[Dataset items]

----------

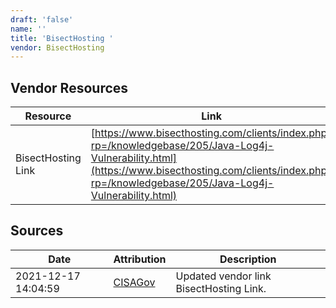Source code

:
 ```yaml
---
draft: 'false'
name: ''
title: 'BisectHosting '
vendor: BisectHosting
---
```


## Vendor Resources
| Resource | Link |
| --- | --- |
| BisectHosting Link | [https://www.bisecthosting.com/clients/index.php?rp=/knowledgebase/205/Java-Log4j-Vulnerability.html](https://www.bisecthosting.com/clients/index.php?rp=/knowledgebase/205/Java-Log4j-Vulnerability.html) |



## Sources
| Date | Attribution | Description |
| --- | --- | --- |
| 2021-12-17 14:04:59 | [CISAGov](https://raw.githubusercontent.com/cisagov/log4j-affected-db/develop/README.md) | Updated vendor link BisectHosting Link.  |
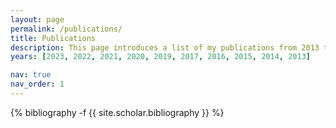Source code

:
```yaml
---
layout: page
permalink: /publications/
title: Publications
description: This page introduces a list of my publications from 2013 to the present (Updated Aug. 2022). If you want to see more paper and details, please visit my google scholar (<a href="https://scholar.google.com/citations?user=pDLXZy0AAAAJ&hl=en" target="_blank">Link</a>).
years: [2023, 2022, 2021, 2020, 2019, 2017, 2016, 2015, 2014, 2013]

nav: true
nav_order: 1
---
```

<!-- _pages/publications.md -->
<div class="publications">

{% bibliography -f {{ site.scholar.bibliography }} %}

</div>
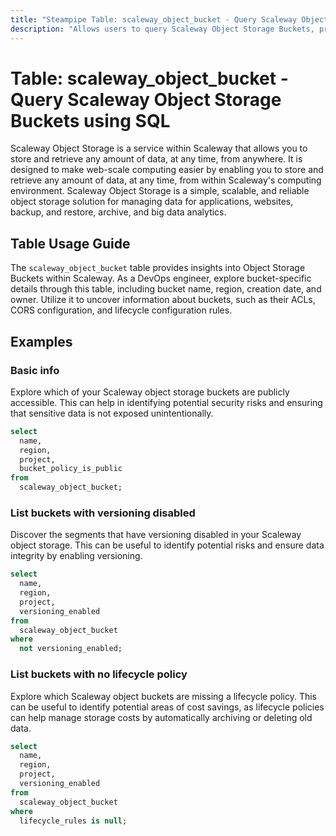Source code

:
 ```yaml
---
title: "Steampipe Table: scaleway_object_bucket - Query Scaleway Object Storage Buckets using SQL"
description: "Allows users to query Scaleway Object Storage Buckets, providing insights into the configuration and metadata of each bucket."
---
```


# Table: scaleway_object_bucket - Query Scaleway Object Storage Buckets using SQL

Scaleway Object Storage is a service within Scaleway that allows you to store and retrieve any amount of data, at any time, from anywhere. It is designed to make web-scale computing easier by enabling you to store and retrieve any amount of data, at any time, from within Scaleway's computing environment. Scaleway Object Storage is a simple, scalable, and reliable object storage solution for managing data for applications, websites, backup, and restore, archive, and big data analytics.

## Table Usage Guide

The `scaleway_object_bucket` table provides insights into Object Storage Buckets within Scaleway. As a DevOps engineer, explore bucket-specific details through this table, including bucket name, region, creation date, and owner. Utilize it to uncover information about buckets, such as their ACLs, CORS configuration, and lifecycle configuration rules.

## Examples

### Basic info
Explore which of your Scaleway object storage buckets are publicly accessible. This can help in identifying potential security risks and ensuring that sensitive data is not exposed unintentionally.

```sql
select
  name,
  region,
  project,
  bucket_policy_is_public
from
  scaleway_object_bucket;
```

### List buckets with versioning disabled
Discover the segments that have versioning disabled in your Scaleway object storage. This can be useful to identify potential risks and ensure data integrity by enabling versioning.

```sql
select
  name,
  region,
  project,
  versioning_enabled
from
  scaleway_object_bucket
where
  not versioning_enabled;
```

### List buckets with no lifecycle policy
Explore which Scaleway object buckets are missing a lifecycle policy. This can be useful to identify potential areas of cost savings, as lifecycle policies can help manage storage costs by automatically archiving or deleting old data.

```sql
select
  name,
  region,
  project,
  versioning_enabled
from
  scaleway_object_bucket
where
  lifecycle_rules is null;
```
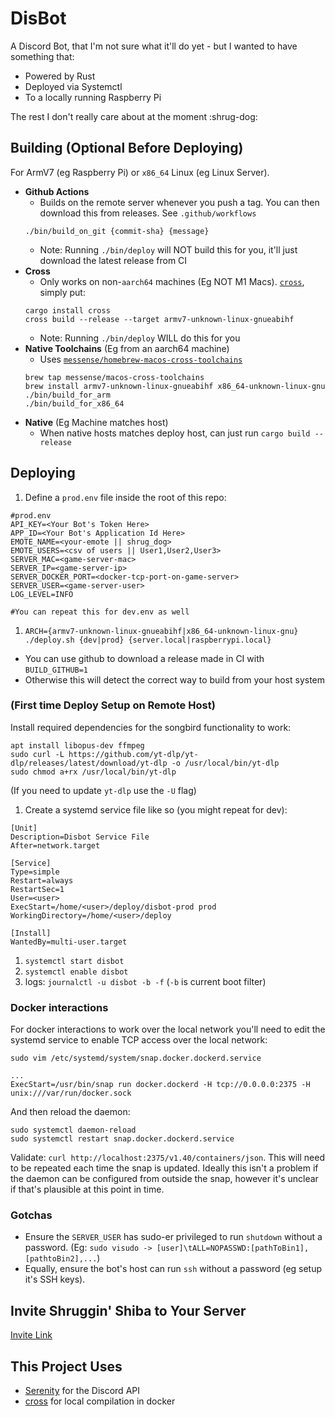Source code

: # DisBot

A Discord Bot, that I'm not sure what it'll do yet - but I wanted to have something that:

- Powered by Rust
- Deployed via Systemctl 
- To a locally running Raspberry Pi

The rest I don't really care about at the moment :shrug-dog:

## Building (Optional Before Deploying)

For ArmV7 (eg Raspberry Pi) or `x86_64` Linux (eg Linux Server). 

- __Github Actions__
  - Builds on the remote server whenever you push a tag. You can then download this from releases. See `.github/workflows`
  ```
  ./bin/build_on_git {commit-sha} {message}
  ```
  - Note: Running `./bin/deploy` will NOT build this for you, it'll just download the latest release from CI
- __Cross__
  - Only works on non-`aarch64` machines (Eg NOT M1 Macs). [`cross`](https://github.com/rust-embedded/cross), simply put: 
  ```
  cargo install cross
  cross build --release --target armv7-unknown-linux-gnueabihf
  ```
  - Note: Running `./bin/deploy` WILL do this for you
- __Native Toolchains__ (Eg from an aarch64 machine)
  - Uses [`messense/homebrew-macos-cross-toolchains`](https://github.com/messense/homebrew-macos-cross-toolchains)
  ```
  brew tap messense/macos-cross-toolchains
  brew install armv7-unknown-linux-gnueabihf x86_64-unknown-linux-gnu
  ./bin/build_for_arm
  ./bin/build_for_x86_64
  ```
- __Native__ (Eg Machine matches host)
  - When native hosts matches deploy host, can just run `cargo build --release`

## Deploying
 
1. Define a `prod.env` file inside the root of this repo:

```
#prod.env
API_KEY=<Your Bot's Token Here>
APP_ID=<Your Bot's Application Id Here>
EMOTE_NAME=<your-emote || shrug_dog>
EMOTE_USERS=<csv of users || User1,User2,User3>
SERVER_MAC=<game-server-mac>
SERVER_IP=<game-server-ip>
SERVER_DOCKER_PORT=<docker-tcp-port-on-game-server>
SERVER_USER=<game-server-user>
LOG_LEVEL=INFO

#You can repeat this for dev.env as well
```

1. `ARCH={armv7-unknown-linux-gnueabihf|x86_64-unknown-linux-gnu} ./deploy.sh {dev|prod} {server.local|raspberrypi.local}`
  - You can use github to download a release made in CI with `BUILD_GITHUB=1`
  - Otherwise this will detect the correct way to build from your host system


### (First time Deploy Setup on Remote Host)

Install required dependencies for the songbird functionality to work:

```
apt install libopus-dev ffmpeg
sudo curl -L https://github.com/yt-dlp/yt-dlp/releases/latest/download/yt-dlp -o /usr/local/bin/yt-dlp
sudo chmod a+rx /usr/local/bin/yt-dlp
```

(If you need to update `yt-dlp` use the `-U` flag)

1. Create a systemd service file like so (you might repeat for dev):

```
[Unit]
Description=Disbot Service File
After=network.target

[Service]
Type=simple
Restart=always
RestartSec=1
User=<user>
ExecStart=/home/<user>/deploy/disbot-prod prod
WorkingDirectory=/home/<user>/deploy

[Install]
WantedBy=multi-user.target
```

1. `systemctl start disbot`
1. `systemctl enable disbot`
1. logs: `journalctl -u disbot -b -f` (`-b` is current boot filter)

### Docker interactions

For docker interactions to work over the local network you'll need to edit the systemd service to enable TCP access over the local network:

```
sudo vim /etc/systemd/system/snap.docker.dockerd.service

...
ExecStart=/usr/bin/snap run docker.dockerd -H tcp://0.0.0.0:2375 -H unix:///var/run/docker.sock
```

And then reload the daemon:

```
sudo systemctl daemon-reload
sudo systemctl restart snap.docker.dockerd.service
```

Validate: `curl http://localhost:2375/v1.40/containers/json`. This will need to be repeated each time the snap is updated. Ideally this isn't a problem if the daemon can be configured from outside the snap, however it's unclear if that's plausible at this point in time.

### Gotchas

- Ensure the `SERVER_USER` has sudo-er privileged to run `shutdown` without a password. (Eg: `sudo visudo -> [user]\tALL=NOPASSWD:[pathToBin1],[pathtoBin2],...`)
- Equally, ensure the bot's host can run `ssh` without a password (eg setup it's SSH keys).

## Invite Shruggin' Shiba to Your Server

[Invite Link](https://discord.com/api/oauth2/authorize?client_id=764937518570536990&permissions=545430961264&scope=bot%20applications.commands)

## This Project Uses

- [Serenity](https://github.com/serenity-rs/serenity) for the Discord API
- [cross](https://github.com/rust-embedded/cross) for local compilation in docker

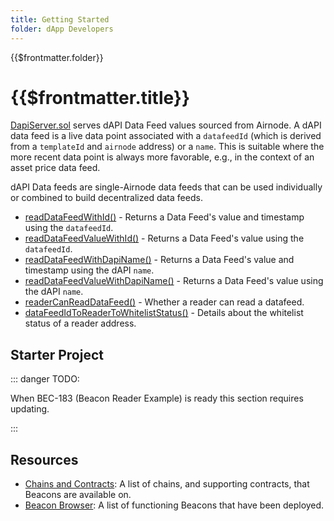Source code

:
 ```yaml
---
title: Getting Started
folder: dApp Developers
---
```


<TitleSpan>{{$frontmatter.folder}}</TitleSpan>

# {{$frontmatter.title}}

<VersionWarning/>

<TocHeader />
<TOC class="table-of-contents" :include-level="[2,3]" />

[DapiServer.sol](hhttps://github.com/api3dao/airnode-protocol-v1/blob/v0.5.0/contracts/dapis/DapiServer.sol)
serves dAPI Data Feed values sourced from Airnode. A dAPI data feed is a live
data point associated with a `datafeedId` (which is derived from a `templateId`
and `airnode` address) or a `name`. This is suitable where the more recent data
point is always more favorable, e.g., in the context of an asset price data
feed.

dAPI Data feeds are single-Airnode data feeds that can be used individually or
combined to build decentralized data feeds.

- [readDataFeedWithId()](./read-data-feed-with-id.md) - Returns a Data Feed's
  value and timestamp using the `datafeedId`.
- [readDataFeedValueWithId()](./read-data-feed-value-with-id.md) - Returns a
  Data Feed's value using the `datafeedId`.
- [readDataFeedWithDapiName()](./read-data-feed-with-dapi-name.md) - Returns a
  Data Feed's value and timestamp using the dAPI `name`.
- [readDataFeedValueWithDapiName()](./read-data-feed-value-with-dapi-name.md) -
  Returns a Data Feed's value using the dAPI `name`.
- [readerCanReadDataFeed()](./reader-can-read-datafeed.md) - Whether a reader
  can read a datafeed.
- [dataFeedIdToReaderToWhitelistStatus()](./data-feed-id-to-reader-to-whitelist-status.md) -
  Details about the whitelist status of a reader address.

## Starter Project

::: danger TODO:

When BEC-183 (Beacon Reader Example) is ready this section requires updating.

:::

## Resources

- [Chains and Contracts](../reference/chains.md): A list of chains, and
  supporting contracts, that Beacons are available on.
- [Beacon Browser](../reference/beacon-browser.md): A list of functioning
  Beacons that have been deployed.

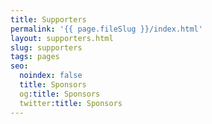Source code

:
```yaml
---
title: Supporters
permalink: '{{ page.fileSlug }}/index.html'
layout: supporters.html
slug: supporters
tags: pages
seo:
  noindex: false
  title: Sponsors
  og:title: Sponsors
  twitter:title: Sponsors
---
```



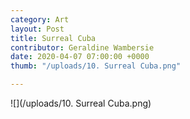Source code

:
 ```yaml
---
category: Art
layout: Post
title: Surreal Cuba
contributor: Geraldine Wambersie
date: 2020-04-07 07:00:00 +0000
thumb: "/uploads/10. Surreal Cuba.png"

---
```

![](/uploads/10. Surreal Cuba.png)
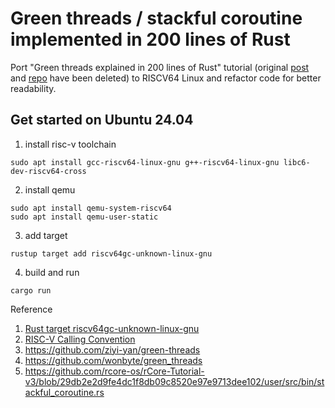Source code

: # Green threads / stackful coroutine implemented in 200 lines of Rust
Port "Green threads explained in 200 lines of Rust" tutorial (original [post](https://cfsamson.gitbook.io/green-threads-explained-in-200-lines-of-rust) and [repo](https://github.com/cfsamson/example-greenthreads) have been deleted) to RISCV64 Linux and refactor code for better readability.

## Get started on Ubuntu 24.04
1. install risc-v toolchain
```
sudo apt install gcc-riscv64-linux-gnu g++-riscv64-linux-gnu libc6-dev-riscv64-cross
```

2. install qemu
```
sudo apt install qemu-system-riscv64
sudo apt install qemu-user-static
```

3. add target
```
rustup target add riscv64gc-unknown-linux-gnu
```

4. build and run
```
cargo run
```

Reference
1. [Rust target riscv64gc-unknown-linux-gnu](https://doc.rust-lang.org/nightly/rustc/platform-support/riscv64gc-unknown-linux-gnu.html)
2. [RISC-V Calling Convention](https://riscv.org/wp-content/uploads/2015/01/riscv-calling.pdf)
3. https://github.com/ziyi-yan/green-threads
4. https://github.com/wonbyte/green_threads
5. https://github.com/rcore-os/rCore-Tutorial-v3/blob/29db2e2d9fe4dc1f8db09c8520e97e9713dee102/user/src/bin/stackful_coroutine.rs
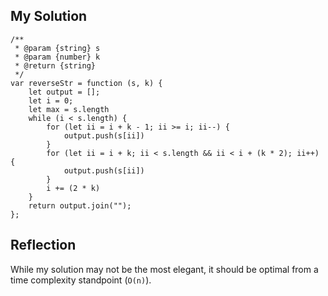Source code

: ## My Solution

```
/**
 * @param {string} s
 * @param {number} k
 * @return {string}
 */
var reverseStr = function (s, k) {
    let output = [];
    let i = 0;
    let max = s.length
    while (i < s.length) {
        for (let ii = i + k - 1; ii >= i; ii--) {
            output.push(s[ii])
        }
        for (let ii = i + k; ii < s.length && ii < i + (k * 2); ii++) {
            output.push(s[ii])
        }
        i += (2 * k)
    }
    return output.join("");
};
```

## Reflection

While my solution may not be the most elegant, it should be optimal from a time complexity standpoint (`O(n)`).
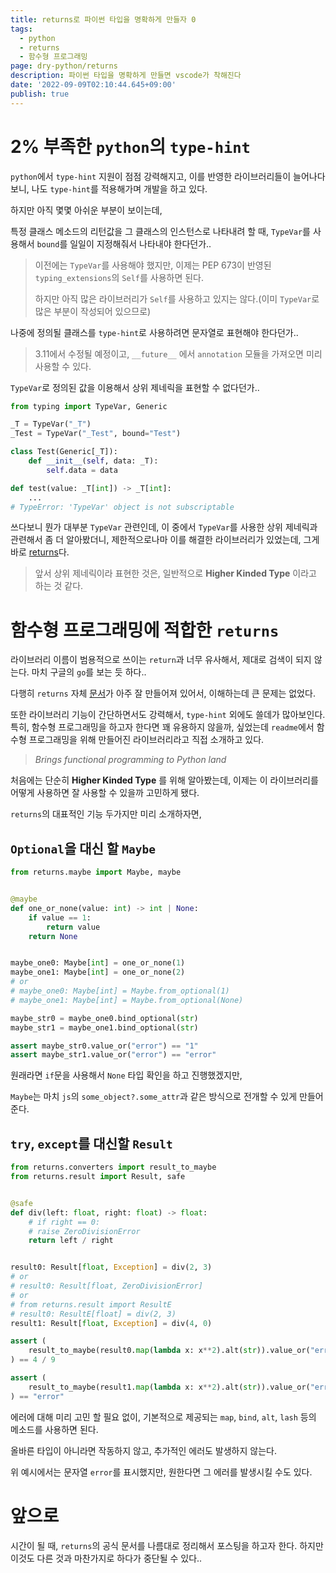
 ```yaml
---
title: returns로 파이썬 타입을 명확하게 만들자 0
tags:
  - python
  - returns
  - 함수형 프로그래밍
page: dry-python/returns
description: 파이썬 타입을 명확하게 만들면 vscode가 착해진다
date: '2022-09-09T02:10:44.645+09:00'
publish: true
---
```


# 2% 부족한 `python`의 `type-hint`
`python`에서 `type-hint` 지원이 점점 강력해지고, 이를 반영한 라이브러리들이 늘어나다 보니, 나도 `type-hint`를 적용해가며 개발을 하고 있다.

하지만 아직 몇몇 아쉬운 부분이 보이는데,

특정 클래스 메소드의 리턴값을 그 클래스의 인스턴스로 나타내려 할 때, `TypeVar`를 사용해서 `bound`를 일일이 지정해줘서 나타내야 한다던가..
> 이전에는 `TypeVar`를 사용해야 했지만, 이제는 PEP 673이 반영된 `typing_extensions`의 `Self`를 사용하면 된다.
>
> 하지만 아직 많은 라이브러리가 `Self`를 사용하고 있지는 않다.(이미 `TypeVar`로 많은 부분이 작성되어 있으므로)

나중에 정의될 클래스를 `type-hint`로 사용하려면 문자열로 표현해야 한다던가..
> 3.11에서 수정될 예정이고, `__future__` 에서 `annotation` 모듈을 가져오면 미리 사용할 수 있다.

`TypeVar`로 정의된 값을 이용해서 상위 제네릭을 표현할 수 없다던가..
```python
from typing import TypeVar, Generic

_T = TypeVar("_T")
_Test = TypeVar("_Test", bound="Test")

class Test(Generic[_T]):
    def __init__(self, data: _T):
        self.data = data

def test(value: _T[int]) -> _T[int]:
    ...
# TypeError: 'TypeVar' object is not subscriptable
```

쓰다보니 뭔가 대부분 `TypeVar` 관련인데, 이 중에서 `TypeVar`를 사용한 상위 제네릭과 관련해서 좀 더 알아봤더니, 제한적으로나마 이를 해결한 라이브러리가 있었는데, 그게 바로 [returns](https://github.com/dry-python/returns)다.

> 앞서 상위 제네릭이라 표현한 것은, 일반적으로 __Higher Kinded Type__ 이라고 하는 것 같다.

# 함수형 프로그래밍에 적합한 `returns`
라이브러리 이름이 범용적으로 쓰이는 `return`과 너무 유사해서, 제대로 검색이 되지 않는다. 마치 구글의 `go`를 보는 듯 하다..

다행히 `returns` 자체 [문서](https://returns.readthedocs.io/en/latest/index.html)가 아주 잘 만들어져 있어서, 이해하는데 큰 문제는 없었다.

또한 라이브러리 기능이 간단하면서도 강력해서, `type-hint` 외에도 쓸데가 많아보인다. 특히, 함수형 프로그래밍을 하고자 한다면 꽤 유용하지 않을까, 싶었는데 `readme`에서 함수형 프로그래밍을 위해 만들어진 라이브러리라고 직접 소개하고 있다.
> _Brings functional programming to Python land_

처음에는 단순히 __Higher Kinded Type__ 를 위해 알아봤는데, 이제는 이 라이브러리를 어떻게 사용하면 잘 사용할 수 있을까 고민하게 됐다.

`returns`의 대표적인 기능 두가지만 미리 소개하자면,

## `Optional`을 대신 할 `Maybe`

```python
from returns.maybe import Maybe, maybe


@maybe
def one_or_none(value: int) -> int | None:
    if value == 1:
        return value
    return None


maybe_one0: Maybe[int] = one_or_none(1)
maybe_one1: Maybe[int] = one_or_none(2)
# or
# maybe_one0: Maybe[int] = Maybe.from_optional(1)
# maybe_one1: Maybe[int] = Maybe.from_optional(None)

maybe_str0 = maybe_one0.bind_optional(str)
maybe_str1 = maybe_one1.bind_optional(str)

assert maybe_str0.value_or("error") == "1"
assert maybe_str1.value_or("error") == "error"
```
원래라면 `if`문을 사용해서 `None` 타입 확인을 하고 진행했겠지만,

`Maybe`는 마치 `js`의 `some_object?.some_attr`과 같은 방식으로 전개할 수 있게 만들어준다.


## `try`, `except`를 대신할 `Result`
```python
from returns.converters import result_to_maybe
from returns.result import Result, safe


@safe
def div(left: float, right: float) -> float:
    # if right == 0:
    # raise ZeroDivisionError
    return left / right


result0: Result[float, Exception] = div(2, 3)
# or
# result0: Result[float, ZeroDivisionError]
# or
# from returns.result import ResultE
# result0: ResultE[float] = div(2, 3)
result1: Result[float, Exception] = div(4, 0)

assert (
    result_to_maybe(result0.map(lambda x: x**2).alt(str)).value_or("error")
) == 4 / 9

assert (
    result_to_maybe(result1.map(lambda x: x**2).alt(str)).value_or("error")
) == "error"
```

에러에 대해 미리 고민 할 필요 없이, 기본적으로 제공되는 `map`, `bind`, `alt`, `lash` 등의 메소드를 사용하면 된다.

올바른 타입이 아니라면 작동하지 않고, 추가적인 에러도 발생하지 않는다.

위 예시에서는 문자열 `error`를 표시했지만, 원한다면 그 에러를 발생시킬 수도 있다.

# 앞으로
시간이 될 때, `returns`의 공식 문서를 나름대로 정리해서 포스팅을 하고자 한다. 하지만 이것도 다른 것과 마찬가지로 하다가 중단될 수 있다..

----------

| Task |
Pull every line containing "ResultE" from the data.

| Solution to this exercise |
# from returns.result import ResultE
# result0: ResultE[float] = div(2, 3)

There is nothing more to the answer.